There are still improvements that could be made to optimize the EAMP. The portable analyzer and PC combination, used in the field, proved to be somewhat bulky. A hand-held analyzer with the accuracy of the Ecom-AC and the data graphing and recording capabilities of the laptop PC would be ideal and more readily accepted by mine maintenance personnel.

No matter what instrument is ultimately chosen, a baseline emission database should be established to implement the EAMP most equitably. It was shown that engine models produce characteristic normal, or baseline emissions. A database, consisting of baseline full-load CO and CO2 concentrations for specific engine models, would ensure that all mine operators would expect similar emissions from similar engines. Until this database is established, it will be the mine operator's responsibility to use new or properly operating engines to determine baseline emissions for each engine model. To make maintenance decisions, mine operators will have to rely upon comparisons between their weekly test results and their self-determined baseline emissions.
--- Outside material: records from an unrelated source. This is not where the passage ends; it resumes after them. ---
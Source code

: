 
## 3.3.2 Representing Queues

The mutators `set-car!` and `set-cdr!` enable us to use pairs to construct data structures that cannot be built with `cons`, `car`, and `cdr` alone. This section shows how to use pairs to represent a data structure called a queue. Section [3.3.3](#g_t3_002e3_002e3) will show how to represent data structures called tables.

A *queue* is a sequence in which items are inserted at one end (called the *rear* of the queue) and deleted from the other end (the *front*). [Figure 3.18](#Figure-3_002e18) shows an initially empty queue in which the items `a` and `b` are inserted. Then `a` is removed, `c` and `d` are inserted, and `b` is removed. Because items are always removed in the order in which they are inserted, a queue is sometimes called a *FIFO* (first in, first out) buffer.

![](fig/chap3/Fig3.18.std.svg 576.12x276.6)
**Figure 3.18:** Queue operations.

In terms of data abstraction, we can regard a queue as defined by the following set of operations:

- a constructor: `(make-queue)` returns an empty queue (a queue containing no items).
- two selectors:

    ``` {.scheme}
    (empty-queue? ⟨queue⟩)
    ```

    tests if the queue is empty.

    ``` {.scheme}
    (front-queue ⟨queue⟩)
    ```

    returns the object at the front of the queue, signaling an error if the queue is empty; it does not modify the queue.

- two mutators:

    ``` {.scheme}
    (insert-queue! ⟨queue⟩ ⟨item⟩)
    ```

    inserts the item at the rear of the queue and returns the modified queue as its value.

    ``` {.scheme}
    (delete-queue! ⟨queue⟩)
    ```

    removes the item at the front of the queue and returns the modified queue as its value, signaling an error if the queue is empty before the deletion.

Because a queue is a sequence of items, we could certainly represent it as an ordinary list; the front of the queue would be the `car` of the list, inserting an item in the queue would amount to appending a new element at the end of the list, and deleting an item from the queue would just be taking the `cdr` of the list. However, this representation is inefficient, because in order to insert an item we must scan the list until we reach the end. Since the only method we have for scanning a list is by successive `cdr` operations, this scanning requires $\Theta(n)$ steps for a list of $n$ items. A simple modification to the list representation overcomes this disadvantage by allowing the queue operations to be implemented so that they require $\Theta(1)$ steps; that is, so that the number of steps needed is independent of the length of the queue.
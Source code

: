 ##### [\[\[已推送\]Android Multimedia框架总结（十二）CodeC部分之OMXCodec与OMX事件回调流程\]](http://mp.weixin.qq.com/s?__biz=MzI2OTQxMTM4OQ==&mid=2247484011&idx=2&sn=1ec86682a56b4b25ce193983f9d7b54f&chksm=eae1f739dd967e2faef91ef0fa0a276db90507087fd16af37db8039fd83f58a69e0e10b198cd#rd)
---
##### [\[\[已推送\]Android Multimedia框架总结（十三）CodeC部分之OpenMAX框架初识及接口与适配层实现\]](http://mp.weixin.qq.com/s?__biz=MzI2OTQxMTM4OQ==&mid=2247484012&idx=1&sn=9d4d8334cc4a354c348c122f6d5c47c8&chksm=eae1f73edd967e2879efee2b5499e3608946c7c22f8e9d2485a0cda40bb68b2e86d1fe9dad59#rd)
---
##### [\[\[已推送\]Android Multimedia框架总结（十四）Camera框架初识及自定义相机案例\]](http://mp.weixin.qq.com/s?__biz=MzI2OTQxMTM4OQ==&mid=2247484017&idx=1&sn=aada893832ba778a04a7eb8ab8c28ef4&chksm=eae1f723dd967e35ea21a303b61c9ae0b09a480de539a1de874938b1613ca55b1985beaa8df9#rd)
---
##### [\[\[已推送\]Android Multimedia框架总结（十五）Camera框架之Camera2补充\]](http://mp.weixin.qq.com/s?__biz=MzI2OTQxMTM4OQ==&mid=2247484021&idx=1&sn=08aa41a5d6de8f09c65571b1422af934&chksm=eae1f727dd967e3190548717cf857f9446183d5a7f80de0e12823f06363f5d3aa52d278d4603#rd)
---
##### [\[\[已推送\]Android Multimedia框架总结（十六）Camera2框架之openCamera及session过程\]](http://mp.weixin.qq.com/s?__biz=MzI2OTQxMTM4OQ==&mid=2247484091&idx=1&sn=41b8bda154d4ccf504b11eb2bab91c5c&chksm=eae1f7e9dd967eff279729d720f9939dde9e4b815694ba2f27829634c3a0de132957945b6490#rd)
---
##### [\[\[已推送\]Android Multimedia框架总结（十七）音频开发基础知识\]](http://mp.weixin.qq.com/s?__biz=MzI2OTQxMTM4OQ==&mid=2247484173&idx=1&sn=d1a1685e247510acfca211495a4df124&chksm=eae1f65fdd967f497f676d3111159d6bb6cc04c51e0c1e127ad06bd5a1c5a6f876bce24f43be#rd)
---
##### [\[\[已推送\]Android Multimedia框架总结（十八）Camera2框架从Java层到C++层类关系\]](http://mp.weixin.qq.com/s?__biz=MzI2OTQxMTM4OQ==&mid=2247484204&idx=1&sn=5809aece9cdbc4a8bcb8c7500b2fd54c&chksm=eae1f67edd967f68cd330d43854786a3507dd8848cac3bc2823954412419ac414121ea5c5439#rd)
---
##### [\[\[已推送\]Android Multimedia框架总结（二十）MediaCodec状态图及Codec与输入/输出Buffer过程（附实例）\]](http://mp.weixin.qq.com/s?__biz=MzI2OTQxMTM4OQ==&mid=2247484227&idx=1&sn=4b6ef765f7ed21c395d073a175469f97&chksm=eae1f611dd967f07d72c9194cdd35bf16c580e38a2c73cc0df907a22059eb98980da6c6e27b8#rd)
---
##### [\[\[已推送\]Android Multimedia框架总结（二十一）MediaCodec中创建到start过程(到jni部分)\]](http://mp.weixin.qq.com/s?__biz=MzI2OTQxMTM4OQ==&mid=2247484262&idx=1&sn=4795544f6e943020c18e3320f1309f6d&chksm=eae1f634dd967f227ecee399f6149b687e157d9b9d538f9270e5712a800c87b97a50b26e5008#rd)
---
A basic guide on how to establish reasonable baseline emissions and how to make judgments based on these baselines will be provided in the EAMP training manual. No extended field research has been conducted to conclude whether or not the EAMP is effective in identifying specific engine faults, however. Currently the EAMP will only determine whether or not there is a need for engine maintenance. Depending upon further research, a supplement to the EAMP training manual may provide information about identifying specific engine faults with the EAMP. This supplement also may provide an initial database of baseline emissions. MSHA may generate this database during its equipment approval process. Performing the EAMP on equipment before the equipment leaves the manufacturer may also be a practical means of generating baseline emission data.

The EAMP will still be useful without an emission database and without the conclusions of the specific fault identifying research. The EAMP can identify equipment that exceeds the MSHA CO limit of 2500 ppm, and it can detect trends and changes in emissions that indicate a need for maintenance. The EAMP will provide mine operators with a valuable tool that can help minimize worker exposure to diesel emissions, and it can also help increase production by identifying those engines that may otherwise break down unexpectedly. This procedure will only become more valuable as supplemental information is generated.